Giles Fraser takes a shot at defending god and the attempt is, frankly, pathetic. He takes the familiar stance that the god that Fry criticizes is not one that he believes in. He says that “there is no such thing as the God [Fry] imagines.” Fraser says that his own god is powerless and thus not responsible for these evils.
So what exactly is Fraser’s god if not the powerful creator of the universe? Here, as is almost always the case with people who think they have a sophisticated view of god, the language becomes mystical to the point of incoherence.
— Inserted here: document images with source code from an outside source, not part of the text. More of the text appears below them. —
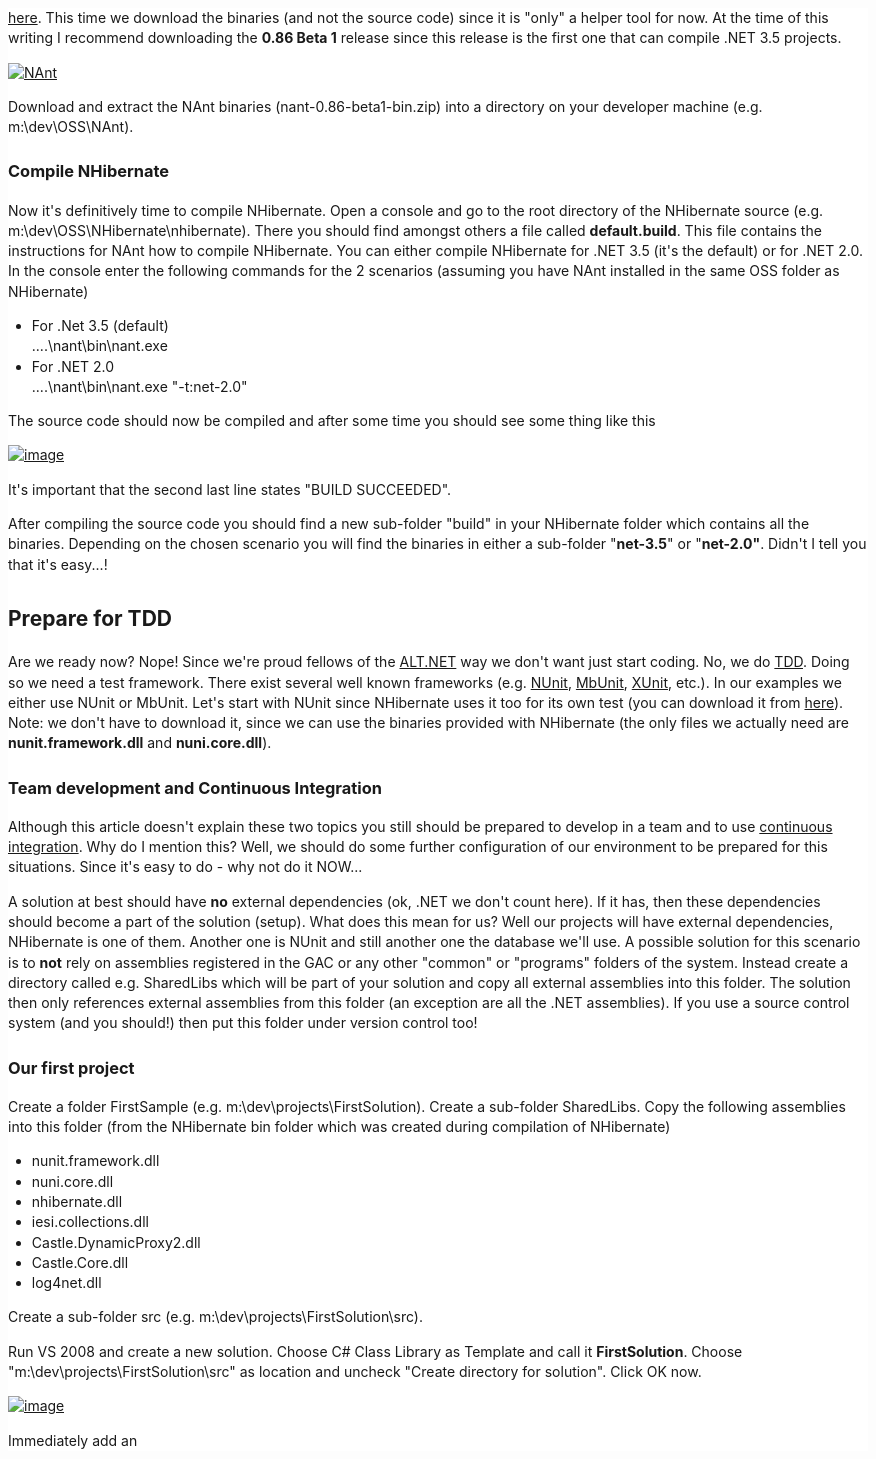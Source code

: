 <a href="http://nant.sourceforge.net/">here</a>. This time we download the binaries (and not the source code) since it is "only" a helper tool for now. At the time of this writing I recommend downloading the <strong>0.86 Beta 1</strong> release since this release is the first one that can compile .NET 3.5 projects.</p> <p><a href="http://www.nhforge.org/cfs-file.ashx/__key/CommunityServer.Blogs.Components.WeblogFiles/nhibernate/image_5F00_6.png"><img style="border-top-width: 0px; border-left-width: 0px; border-bottom-width: 0px; border-right-width: 0px" height="381" alt="NAnt" src="http://www.nhforge.org/cfs-file.ashx/__key/CommunityServer.Blogs.Components.WeblogFiles/nhibernate/image_5F00_thumb_5F00_2.png" width="287" border="0"></a> </p> <p>Download and extract the NAnt binaries (nant-0.86-beta1-bin.zip) into a directory on your developer machine (e.g. m:\dev\OSS\NAnt).</p> <h3>Compile NHibernate</h3> <p>Now it's definitively time to compile NHibernate. Open a console and go to the root directory of the NHibernate source (e.g. m:\dev\OSS\NHibernate\nhibernate). There you should find amongst others a file called <strong>default.build</strong>. This file contains the instructions for NAnt how to compile NHibernate. You can either compile NHibernate for .NET 3.5 (it's the default) or for .NET 2.0. In the console enter the following commands for the 2 scenarios (assuming you have NAnt installed in the same OSS folder as NHibernate)</p> <ul> <li>For .Net 3.5 (default) <br>..\..\nant\bin\nant.exe  <li>For .NET 2.0 <br>..\..\nant\bin\nant.exe "-t:net-2.0" </li></ul> <p>The source code should now be compiled and after some time you should see some thing like this</p> <p><a href="http://www.nhforge.org/cfs-file.ashx/__key/CommunityServer.Blogs.Components.WeblogFiles/nhibernate/image_5F00_8.png"><img style="border-top-width: 0px; border-left-width: 0px; border-bottom-width: 0px; border-right-width: 0px" height="644" alt="image" src="http://www.nhforge.org/cfs-file.ashx/__key/CommunityServer.Blogs.Components.WeblogFiles/nhibernate/image_5F00_thumb_5F00_3.png" width="681" border="0"></a> </p> <p>It's important that the second last line states "BUILD SUCCEEDED".</p> <p>After compiling the source code you should find a new sub-folder "build" in your NHibernate folder which contains all the binaries. Depending on the chosen scenario you will find the binaries in either a sub-folder "<strong>net-3.5</strong>" or "<strong>net-2.0"</strong>. Didn't I tell you that it's easy...!</p> <h2>Prepare for TDD</h2> <p>Are we ready now? Nope! Since we're proud fellows of the <a href="http://altnetpedia.com">ALT.NET</a> way we don't want just start coding. No, we do <a href="http://en.wikipedia.org/wiki/Test-driven_development">TDD</a>. Doing so we need a test framework. There exist several well known frameworks (e.g. <a href="http://www.nunit.org/index.php">NUnit</a>, <a href="http://www.mbunit.com/">MbUnit</a>, <a href="http://www.codeplex.com/xunit">XUnit</a>, etc.). In our examples we either use NUnit or MbUnit. Let's start with NUnit since NHibernate uses it too for its own test (you can download it from <a href="http://www.nunit.org/index.php">here</a>). Note: we don't have to download it, since we can use the binaries provided with NHibernate (the only files we actually need are <strong>nunit.framework.dll</strong> and <strong>nuni.core.dll</strong>).</p> <h3>Team development and Continuous Integration</h3> <p>Although this article doesn't explain these two topics you still should be prepared to develop in a team and to use <a href="http://martinfowler.com/articles/continuousIntegration.html">continuous integration</a>. Why do I mention this? Well, we should do some further configuration of our environment to be prepared for this situations. Since it's easy to do - why not do it NOW...</p> <p>A solution at best should have <strong>no</strong> external dependencies (ok, .NET we don't count here). If it has, then these dependencies should become a part of the solution (setup). What does this mean for us? Well our projects will have external dependencies, NHibernate is one of them. Another one is NUnit and still another one the database we'll use. A possible solution for this scenario is to <strong>not</strong> rely on assemblies registered in the GAC or any other "common" or "programs" folders of the system. Instead create a directory called e.g. SharedLibs which will be part of your solution and copy all external assemblies into this folder. The solution then only references external assemblies from this folder (an exception are all the .NET assemblies). If you use a source control system (and you should!) then put this folder under version control too!</p> <h3>Our first project</h3> <p>Create a folder FirstSample (e.g. m:\dev\projects\FirstSolution). Create a sub-folder SharedLibs. Copy the following assemblies into this folder (from the NHibernate bin folder which was created during compilation of NHibernate)</p> <ul> <li>nunit.framework.dll  <li>nuni.core.dll  <li>nhibernate.dll  <li>iesi.collections.dll  <li>Castle.DynamicProxy2.dll  <li>Castle.Core.dll  <li>log4net.dll </li></ul> <p>Create a sub-folder src (e.g. m:\dev\projects\FirstSolution\src).</p> <p>Run VS 2008 and create a new solution. Choose C# Class Library as Template and call it <strong>FirstSolution</strong>. Choose "m:\dev\projects\FirstSolution\src" as location and uncheck "Create directory for solution". Click OK now.</p> <p><a href="http://www.nhforge.org/cfs-file.ashx/__key/CommunityServer.Blogs.Components.WeblogFiles/nhibernate/image_5F00_10.png"><img style="border-top-width: 0px; border-left-width: 0px; border-bottom-width: 0px; border-right-width: 0px" height="574" alt="image" src="http://www.nhforge.org/cfs-file.ashx/__key/CommunityServer.Blogs.Components.WeblogFiles/nhibernate/image_5F00_thumb_5F00_4.png" width="808" border="0"></a> </p> <p>Immediately add an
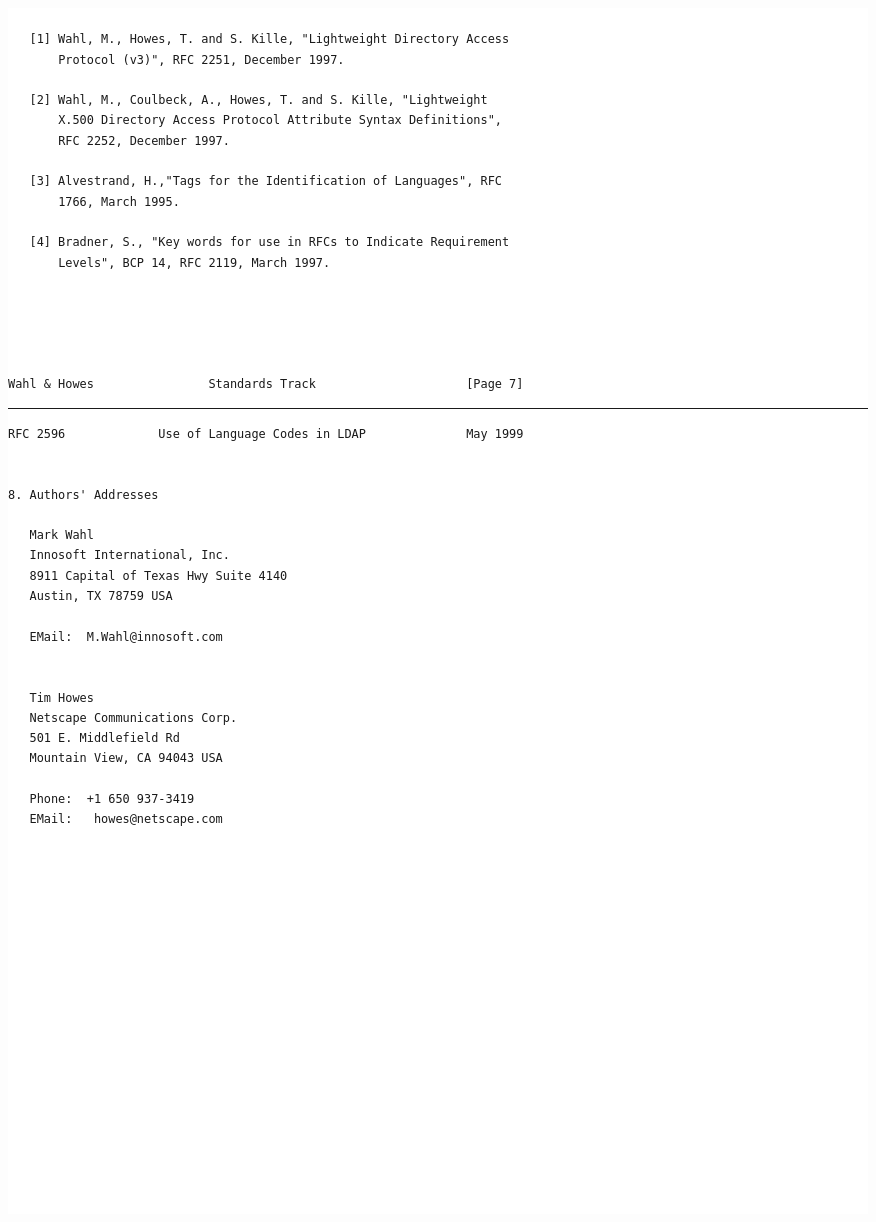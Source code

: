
 ``` newpage

   [1] Wahl, M., Howes, T. and S. Kille, "Lightweight Directory Access
       Protocol (v3)", RFC 2251, December 1997.

   [2] Wahl, M., Coulbeck, A., Howes, T. and S. Kille, "Lightweight
       X.500 Directory Access Protocol Attribute Syntax Definitions",
       RFC 2252, December 1997.

   [3] Alvestrand, H.,"Tags for the Identification of Languages", RFC
       1766, March 1995.

   [4] Bradner, S., "Key words for use in RFCs to Indicate Requirement
       Levels", BCP 14, RFC 2119, March 1997.





Wahl & Howes                Standards Track                     [Page 7]
```

------------------------------------------------------------------------

``` newpage
RFC 2596             Use of Language Codes in LDAP              May 1999


8. Authors' Addresses

   Mark Wahl
   Innosoft International, Inc.
   8911 Capital of Texas Hwy Suite 4140
   Austin, TX 78759 USA

   EMail:  M.Wahl@innosoft.com


   Tim Howes
   Netscape Communications Corp.
   501 E. Middlefield Rd
   Mountain View, CA 94043 USA

   Phone:  +1 650 937-3419
   EMail:   howes@netscape.com




















```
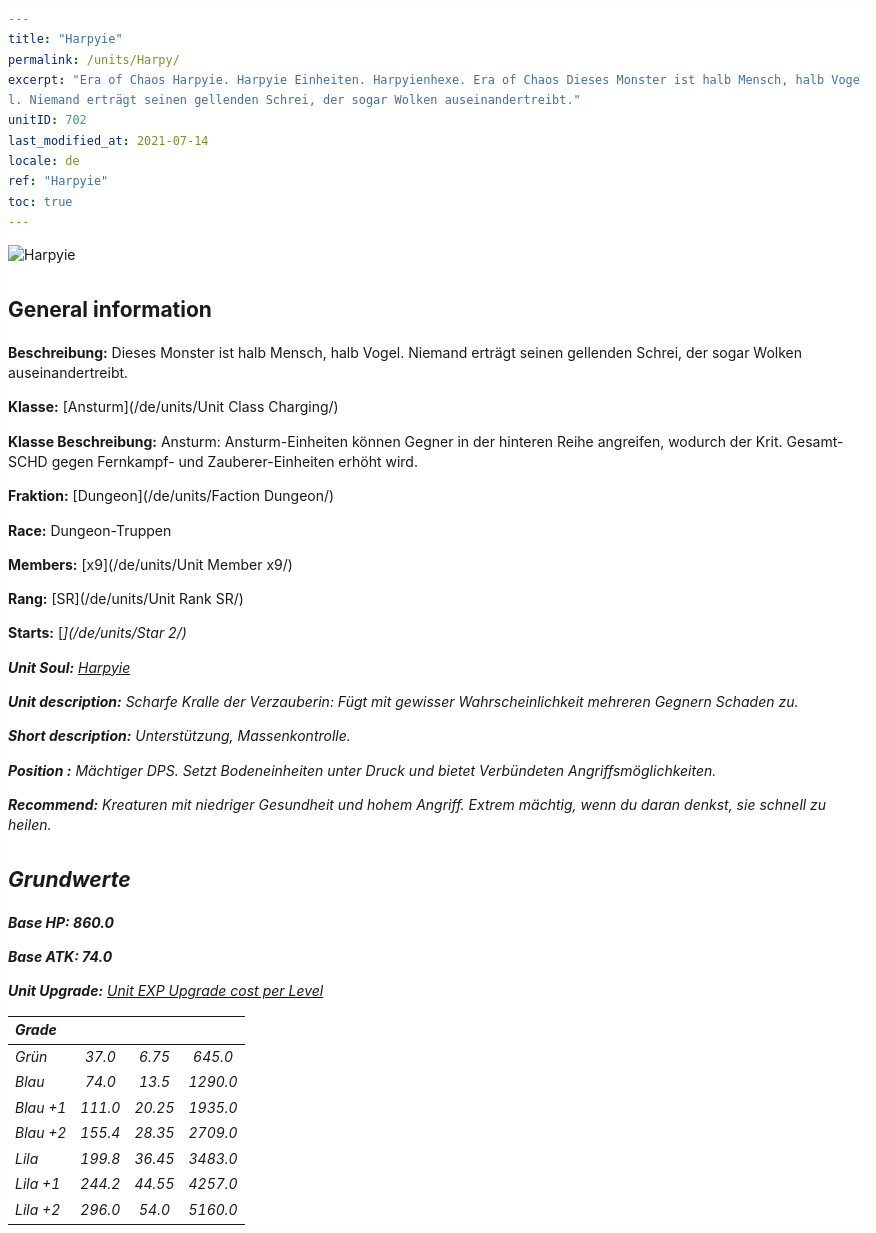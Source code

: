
 ```yaml
---
title: "Harpyie"
permalink: /units/Harpy/
excerpt: "Era of Chaos Harpyie. Harpyie Einheiten. Harpyienhexe. Era of Chaos Dieses Monster ist halb Mensch, halb Vogel. Niemand erträgt seinen gellenden Schrei, der sogar Wolken auseinandertreibt."
unitID: 702
last_modified_at: 2021-07-14
locale: de
ref: "Harpyie"
toc: true
---
```

  ![Harpyie](/images/u/ti_yingshenren.jpg)

## General information
 **Beschreibung:** Dieses Monster ist halb Mensch, halb Vogel. Niemand erträgt seinen gellenden Schrei, der sogar Wolken auseinandertreibt.

 **Klasse:** [Ansturm](/de/units/Unit Class Charging/)

 **Klasse Beschreibung:** Ansturm: Ansturm-Einheiten können Gegner in der hinteren Reihe angreifen, wodurch der Krit. Gesamt-SCHD gegen Fernkampf- und Zauberer-Einheiten erhöht wird.

 **Fraktion:** [Dungeon](/de/units/Faction Dungeon/)

 **Race:** Dungeon-Truppen

 **Members:** [x9](/de/units/Unit Member x9/)

 **Rang:** [SR](/de/units/Unit Rank SR/)

 **Starts:** [<i class="fas fa-star"/><i class="fas fa-star"/>](/de/units/Star 2/)

 **Unit Soul:** [Harpyie](/ItemsDE/unt_245/)

 **Unit description:** Scharfe Kralle der Verzauberin: Fügt mit gewisser Wahrscheinlichkeit mehreren Gegnern Schaden zu.

 **Short description:** Unterstützung, Massenkontrolle.

 **Position :** Mächtiger DPS. Setzt Bodeneinheiten unter Druck und bietet Verbündeten Angriffsmöglichkeiten.

 **Recommend:** Kreaturen mit niedriger Gesundheit und hohem Angriff. Extrem mächtig, wenn du daran denkst, sie schnell zu heilen.

## Grundwerte
 **Base HP: 860.0**

 **Base ATK: 74.0**

 **Unit Upgrade:** [Unit EXP Upgrade cost per Level](/units/UnitUpgradeEXPPerLevel/)

  |          Grade      |   <i class="fas fa-fan"/>   | <i class="fas fa-shield-alt"/> |    <i class="fas fa-heart"/>   |
  |:--------------------|:--------:|:--------:|:--------:|
  | Grün | 37.0 | 6.75 | 645.0 |
  | Blau | 74.0 | 13.5 | 1290.0 |
  | Blau +1 | 111.0 | 20.25 | 1935.0 |
  | Blau +2 | 155.4 | 28.35 | 2709.0 |
  | Lila | 199.8 | 36.45 | 3483.0 |
  | Lila +1 | 244.2 | 44.55 | 4257.0 |
  | Lila +2 | 296.0 | 54.0 | 5160.0 |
Indeed, as no less an authority than Thomas Aquinas rightly insists, existence itself is a questionable predicate to use of God. For God is the story of human dreams and fears. God is the shape we try to make of our lives. God is the name of the respect we owe the planet. God is the poetry of our lives. Of course this is real. Frighteningly real. Real enough to live and die for even.
So god is ‘frighteningly’ real but his existence is questionable? How does that work exactly? Is God merely a name we give to a set of our feelings and emotions? If so, why bother? We already have given those feelings and emotions quite adequate names. What exactly is gained by lumping them together and calling it god?